Bias fields are constructed using a sum-of-squares approach with coil sensitivity maps which follow the sinusoidal model of Kern et. al. Direct computation of sinusoidal sensitivities are done in closed form using the segment source solution of Vinas and Sudhyadhom.

Installation

Package biasgen can be installed using pip:

pip install biasgen

A CUDA accelerated version of biasgen is also available:

pip install biasgen[gpu]

Usage

To start biasgen requires the user to define a set of coil positions and sampling frequencies. Coil positioning can be initialized through a sequence of CoilSegment objects or by using the predefined coil constructor routine cage_constructor. An example of how to use cage_constructor is provided below:

import biasgen

# Shepp-Logan phantom example
ph = biasgen.phantom3d(n=128)

# returns a sequence of CoilSegment objects
coils = biasgen.cage_constructor(n_coils=2, center=(64,64,64), coil_height=128,
                                 length_to_space_ratio=0.35, ellip_axes=(90,65))

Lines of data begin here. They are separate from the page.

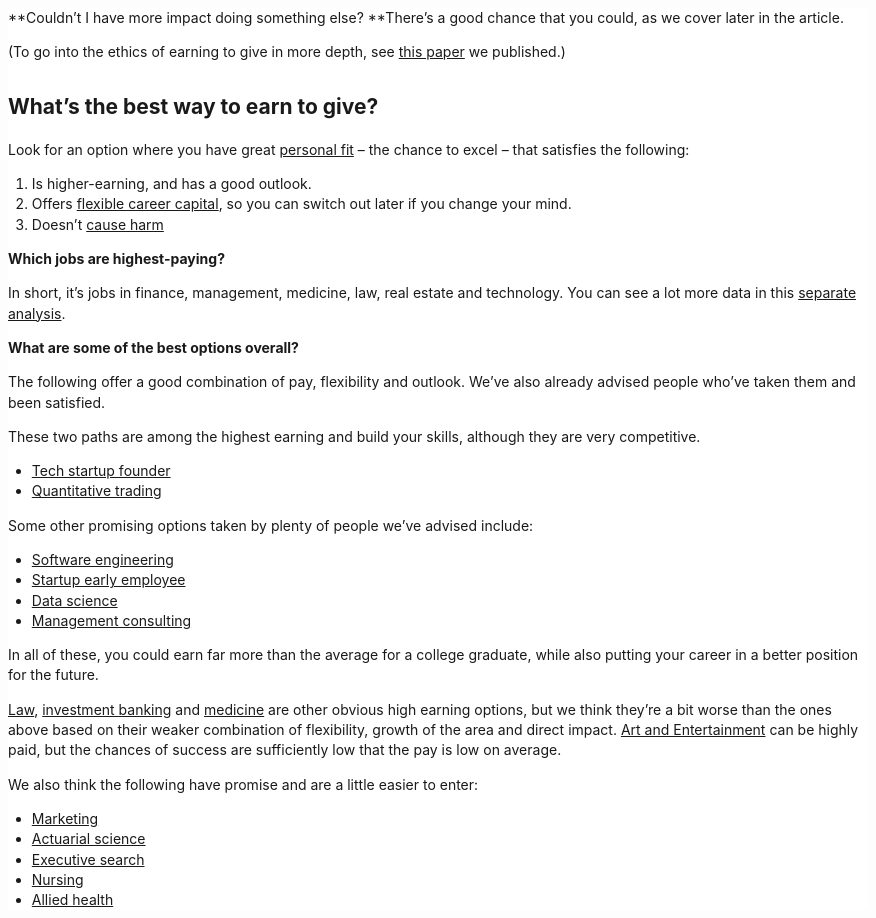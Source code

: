 **Couldn’t I have more impact doing something else? **There’s a good chance that you could, as we cover later in the article.

(To go into the ethics of earning to give in more depth, see [this paper](https://www.academia.edu/1557895/Replaceability_Career_Choice_and_Making_a_Difference) we published.)

## What’s the best way to earn to give?

Look for an option where you have great [personal fit](https://80000hours.org/career-guide/personal-fit/) – the chance to excel – that satisfies the following:

1. Is higher-earning, and has a good outlook.
2. Offers [flexible career capital](https://80000hours.org/career-guide/career-capital/), so you can switch out later if you change your mind.
3. Doesn’t [cause harm](https://80000hours.org/articles/harmful-career/)

**Which jobs are highest-paying?**

In short, it’s jobs in finance, management, medicine, law, real estate and technology. You can see a lot more data in this [separate analysis](https://80000hours.org/articles/highest-paying-jobs/).

**What are some of the best options overall?**

The following offer a good combination of pay, flexibility and outlook. We’ve also already advised people who’ve taken them and been satisfied.

These two paths are among the highest earning and build your skills, although they are very competitive.

* [Tech startup founder](https://80000hours.org/career-reviews/tech-entrepreneurship/)
* [Quantitative trading](https://80000hours.org/career-reviews/trading-in-quantitative-hedge-funds/)

Some other promising options taken by plenty of people we’ve advised include:

* [Software engineering](https://80000hours.org/career-reviews/software-engineering/)
* [Startup early employee](https://80000hours.org/career-reviews/startup-early-employee/)
* [Data science](https://80000hours.org/career-reviews/data-science/)
* [Management consulting](https://80000hours.org/career-reviews/management-consulting/)

In all of these, you could earn far more than the average for a college graduate, while also putting your career in a better position for the future.

[Law](https://80000hours.org/career-reviews/high-end-law/), [investment banking](https://80000hours.org/career-reviews/front-office-finance/) and [medicine](https://80000hours.org/career-reviews/medicine/) are other obvious high earning options, but we think they’re a bit worse than the ones above based on their weaker combination of flexibility, growth of the area and direct impact. [Art and Entertainment](https://80000hours.org/career-reviews/pursuing-fame-in-art-and-entertainment/) can be highly paid, but the chances of success are sufficiently low that the pay is low on average.

We also think the following have promise and are a little easier to enter:

* [Marketing](https://80000hours.org/career-reviews/work-in-marketing/)
* [Actuarial science](https://80000hours.org/career-reviews/actuarial-science/)
* [Executive search](https://80000hours.org/career-reviews/executive-search/)
* [Nursing](https://80000hours.org/career-reviews/nursing/)
* [Allied health](https://80000hours.org/career-reviews/allied-health-professional/)
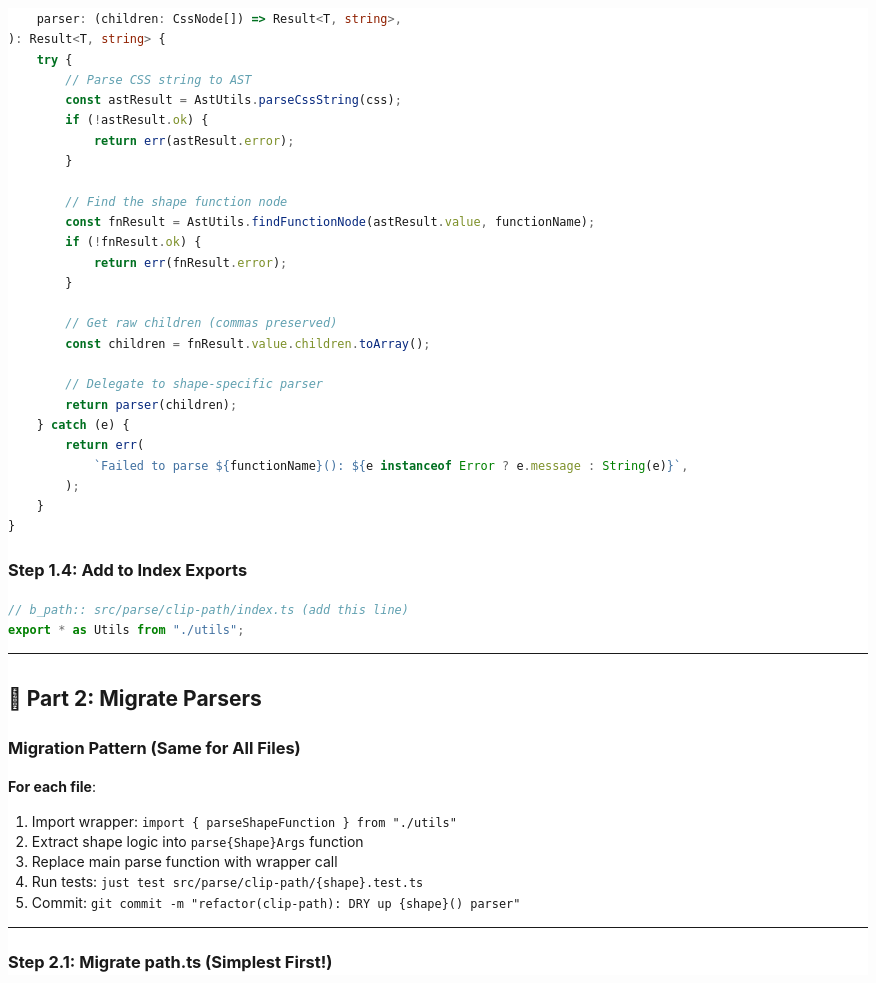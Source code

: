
 ```typescript
	parser: (children: CssNode[]) => Result<T, string>,
): Result<T, string> {
	try {
		// Parse CSS string to AST
		const astResult = AstUtils.parseCssString(css);
		if (!astResult.ok) {
			return err(astResult.error);
		}

		// Find the shape function node
		const fnResult = AstUtils.findFunctionNode(astResult.value, functionName);
		if (!fnResult.ok) {
			return err(fnResult.error);
		}

		// Get raw children (commas preserved)
		const children = fnResult.value.children.toArray();

		// Delegate to shape-specific parser
		return parser(children);
	} catch (e) {
		return err(
			`Failed to parse ${functionName}(): ${e instanceof Error ? e.message : String(e)}`,
		);
	}
}
```

### Step 1.4: Add to Index Exports

```typescript
// b_path:: src/parse/clip-path/index.ts (add this line)
export * as Utils from "./utils";
```

---

## 🔄 Part 2: Migrate Parsers

### Migration Pattern (Same for All Files)

**For each file**:
1. Import wrapper: `import { parseShapeFunction } from "./utils"`
2. Extract shape logic into `parse{Shape}Args` function
3. Replace main parse function with wrapper call
4. Run tests: `just test src/parse/clip-path/{shape}.test.ts`
5. Commit: `git commit -m "refactor(clip-path): DRY up {shape}() parser"`

---

### Step 2.1: Migrate path.ts (Simplest First!)
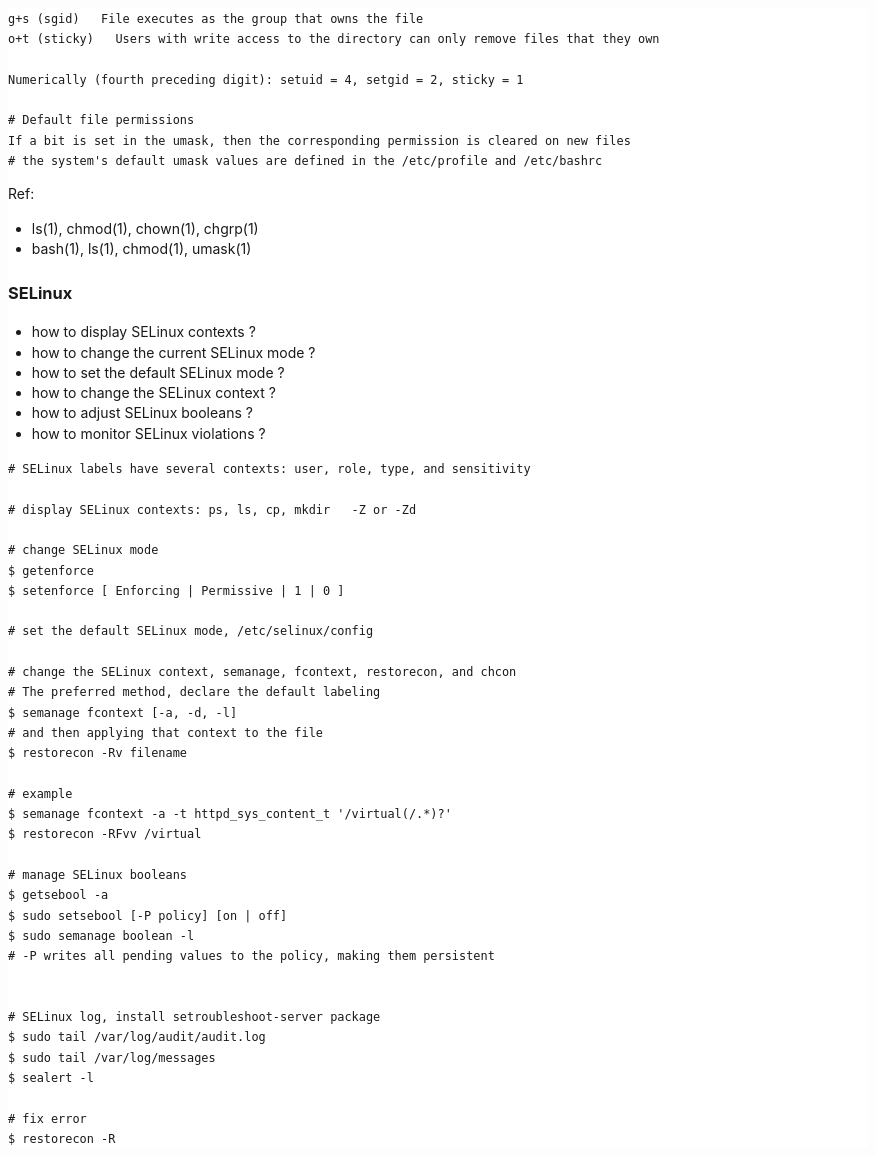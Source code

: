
 ```shell
g+s (sgid)   File executes as the group that owns the file
o+t (sticky)   Users with write access to the directory can only remove files that they own

Numerically (fourth preceding digit): setuid = 4, setgid = 2, sticky = 1

# Default file permissions
If a bit is set in the umask, then the corresponding permission is cleared on new files
# the system's default umask values are defined in the /etc/profile and /etc/bashrc 

```

Ref:
* ls(1), chmod(1), chown(1), chgrp(1)
* bash(1), ls(1), chmod(1), umask(1)

### SELinux
* how to display SELinux contexts ?
* how to change the current SELinux mode ?
* how to set the default SELinux mode ?
* how to change the SELinux context ?
* how to adjust SELinux booleans ?
* how to monitor SELinux violations ?

```shell
# SELinux labels have several contexts: user, role, type, and sensitivity

# display SELinux contexts: ps, ls, cp, mkdir   -Z or -Zd

# change SELinux mode
$ getenforce
$ setenforce [ Enforcing | Permissive | 1 | 0 ]

# set the default SELinux mode, /etc/selinux/config

# change the SELinux context, semanage, fcontext, restorecon, and chcon
# The preferred method, declare the default labeling
$ semanage fcontext [-a, -d, -l]
# and then applying that context to the file
$ restorecon -Rv filename

# example
$ semanage fcontext -a -t httpd_sys_content_t '/virtual(/.*)?'
$ restorecon -RFvv /virtual

# manage SELinux booleans
$ getsebool -a
$ sudo setsebool [-P policy] [on | off]
$ sudo semanage boolean -l
# -P writes all pending values to the policy, making them persistent


# SELinux log, install setroubleshoot-server package
$ sudo tail /var/log/audit/audit.log
$ sudo tail /var/log/messages
$ sealert -l 

# fix error
$ restorecon -R 
```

biasgen.view_coil_positioning(ph, coils)

Function view_coil_positioning provides a top-down view of CoilSegment sequences which can be useful when arranging coil cages. Next step is to define a sampling grid for the sinusoidal sensitivity model:

sens_settings = biasgen.SensitivitySettings(grid_lengths=(5,5,5), grid_spacings=(1,1,1))

Inputting the sampling information and coil sequence into compute_sensitivity will return the sensitivity maps of each coils:

# biasgen.use_gpu(True) # Uncomment if GPU is available

# first axis will index each coil contribution 
sens = biasgen.compute_sensitivity(coils, sens_settings, ph.shape, batch_sz=1, scale_fctr=0.5)

Arguments "batch_sz" and "scale_fctr" can be helpful for memory-limited devices. "batch_sz" determines how many segments are loaded into memory while "scale_fctr" provides a temporary spatial downsampling for computation. The simulated sensitivity maps can be viewed using the function view_center_axes:

# mask for view_center_axes
ph_mask = ph > 0

# visualization requires that a mask is provided
biasgen.view_center_axes(abs(sens), ph_mask, ['Z-slice','Y-slice','X-slice'])

Finally we construct the measured bias field through a sum-of-squares procedure:

bias = biasgen.bias_sum_of_squares(sens)

# scalar product application of bias to Shepp-Logan phantom
biasgen.view_center_axes(bias*ph, ph_mask, ['Z-slice','Y-slice','X-slice'])

More detailed examples of sensitivity simualtions and visualizaitons can be found in the examples/bias.ipynb notebook.

References

  1. Guerquin-Kern M, Lejeune L, Pruessmann KP, Unser M. Realistic Analytical Phantoms for Parallel Magnetic Resonance Imaging. IEEE Transactions on Medical Imaging. 2012;31(3):626-636.

  2. Vinas L and Sudhyadhom A. Sinusoidal Sensitivity Calculation for Line Segment Geometries. arXiv.org:2208.03059 [physics.med-ph], Aug. 2022.